### ASSIGNMENT:
Copy every line of the data that contains the string "posteriormente".

[Dataset entries]

########################################

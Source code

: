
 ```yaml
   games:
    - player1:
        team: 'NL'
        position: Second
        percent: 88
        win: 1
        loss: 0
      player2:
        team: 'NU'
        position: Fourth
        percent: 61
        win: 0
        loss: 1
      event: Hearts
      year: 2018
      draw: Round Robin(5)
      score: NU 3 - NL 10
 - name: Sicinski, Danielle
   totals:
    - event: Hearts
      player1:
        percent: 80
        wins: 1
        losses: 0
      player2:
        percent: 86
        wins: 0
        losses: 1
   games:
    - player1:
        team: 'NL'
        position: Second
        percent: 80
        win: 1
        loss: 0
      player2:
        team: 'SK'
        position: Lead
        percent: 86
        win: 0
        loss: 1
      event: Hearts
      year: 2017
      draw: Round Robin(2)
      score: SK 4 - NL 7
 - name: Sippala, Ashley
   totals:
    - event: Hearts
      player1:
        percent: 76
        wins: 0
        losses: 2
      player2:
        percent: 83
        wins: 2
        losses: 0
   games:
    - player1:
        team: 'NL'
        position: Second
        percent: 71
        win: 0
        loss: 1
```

########################################

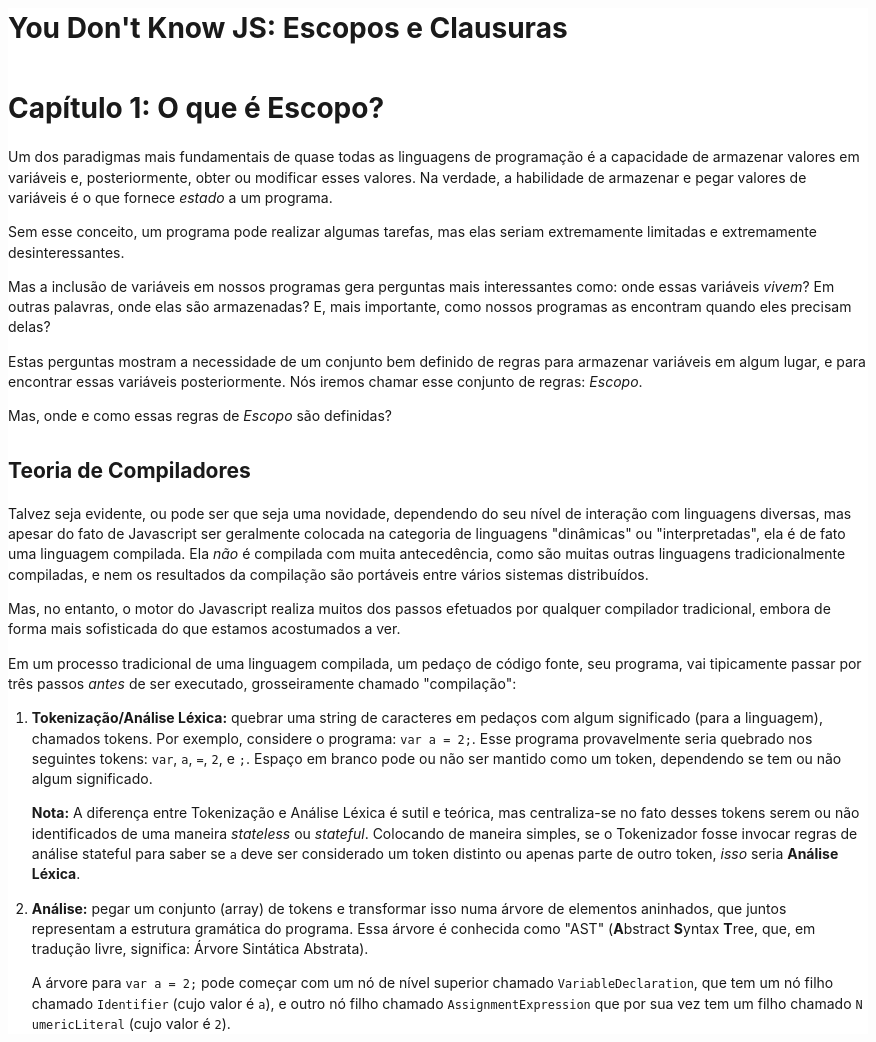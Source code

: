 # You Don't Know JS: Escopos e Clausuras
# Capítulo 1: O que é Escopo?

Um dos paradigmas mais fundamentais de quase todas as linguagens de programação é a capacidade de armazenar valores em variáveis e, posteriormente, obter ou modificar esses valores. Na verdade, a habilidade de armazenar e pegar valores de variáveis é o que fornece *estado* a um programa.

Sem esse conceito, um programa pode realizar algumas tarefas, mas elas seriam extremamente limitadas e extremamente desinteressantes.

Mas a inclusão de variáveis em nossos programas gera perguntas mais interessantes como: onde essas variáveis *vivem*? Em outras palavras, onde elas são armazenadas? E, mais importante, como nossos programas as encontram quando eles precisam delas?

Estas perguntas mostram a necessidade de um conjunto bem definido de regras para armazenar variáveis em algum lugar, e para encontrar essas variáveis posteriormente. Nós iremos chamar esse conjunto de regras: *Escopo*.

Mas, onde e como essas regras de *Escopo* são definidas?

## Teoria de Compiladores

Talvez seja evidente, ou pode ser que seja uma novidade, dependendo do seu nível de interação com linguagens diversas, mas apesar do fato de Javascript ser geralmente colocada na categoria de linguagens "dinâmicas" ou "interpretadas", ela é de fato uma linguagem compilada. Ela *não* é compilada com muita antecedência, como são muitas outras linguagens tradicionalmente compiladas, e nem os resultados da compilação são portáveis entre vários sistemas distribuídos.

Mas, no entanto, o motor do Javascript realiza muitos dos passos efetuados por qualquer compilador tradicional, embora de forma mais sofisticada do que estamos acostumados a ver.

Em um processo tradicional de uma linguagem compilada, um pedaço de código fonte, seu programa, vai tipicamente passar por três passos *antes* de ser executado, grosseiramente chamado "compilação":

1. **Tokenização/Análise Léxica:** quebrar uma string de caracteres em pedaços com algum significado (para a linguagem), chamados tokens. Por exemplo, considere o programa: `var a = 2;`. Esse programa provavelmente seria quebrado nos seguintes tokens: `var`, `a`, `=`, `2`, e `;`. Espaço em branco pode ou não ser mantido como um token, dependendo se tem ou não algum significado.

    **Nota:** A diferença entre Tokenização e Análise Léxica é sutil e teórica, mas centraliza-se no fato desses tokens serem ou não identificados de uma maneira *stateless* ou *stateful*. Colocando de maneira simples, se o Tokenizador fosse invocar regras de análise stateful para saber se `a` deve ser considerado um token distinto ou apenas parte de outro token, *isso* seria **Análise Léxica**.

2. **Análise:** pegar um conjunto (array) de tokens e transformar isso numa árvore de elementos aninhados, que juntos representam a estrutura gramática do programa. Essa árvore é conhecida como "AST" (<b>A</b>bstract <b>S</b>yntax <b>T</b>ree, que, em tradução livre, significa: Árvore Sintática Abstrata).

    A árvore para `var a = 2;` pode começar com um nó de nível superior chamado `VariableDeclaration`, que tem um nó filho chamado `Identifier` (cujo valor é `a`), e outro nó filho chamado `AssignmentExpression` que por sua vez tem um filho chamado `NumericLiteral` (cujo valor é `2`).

########################################

### ANSWER FOR THE TASK:
Um dos paradigmas mais fundamentais de quase todas as linguagens de programação é a capacidade de armazenar valores em variáveis e, posteriormente, obter ou modificar esses valores. Na verdade, a habilidade de armazenar e pegar valores de variáveis é o que fornece *estado* a um programa.
Estas perguntas mostram a necessidade de um conjunto bem definido de regras para armazenar variáveis em algum lugar, e para encontrar essas variáveis posteriormente. Nós iremos chamar esse conjunto de regras: *Escopo*.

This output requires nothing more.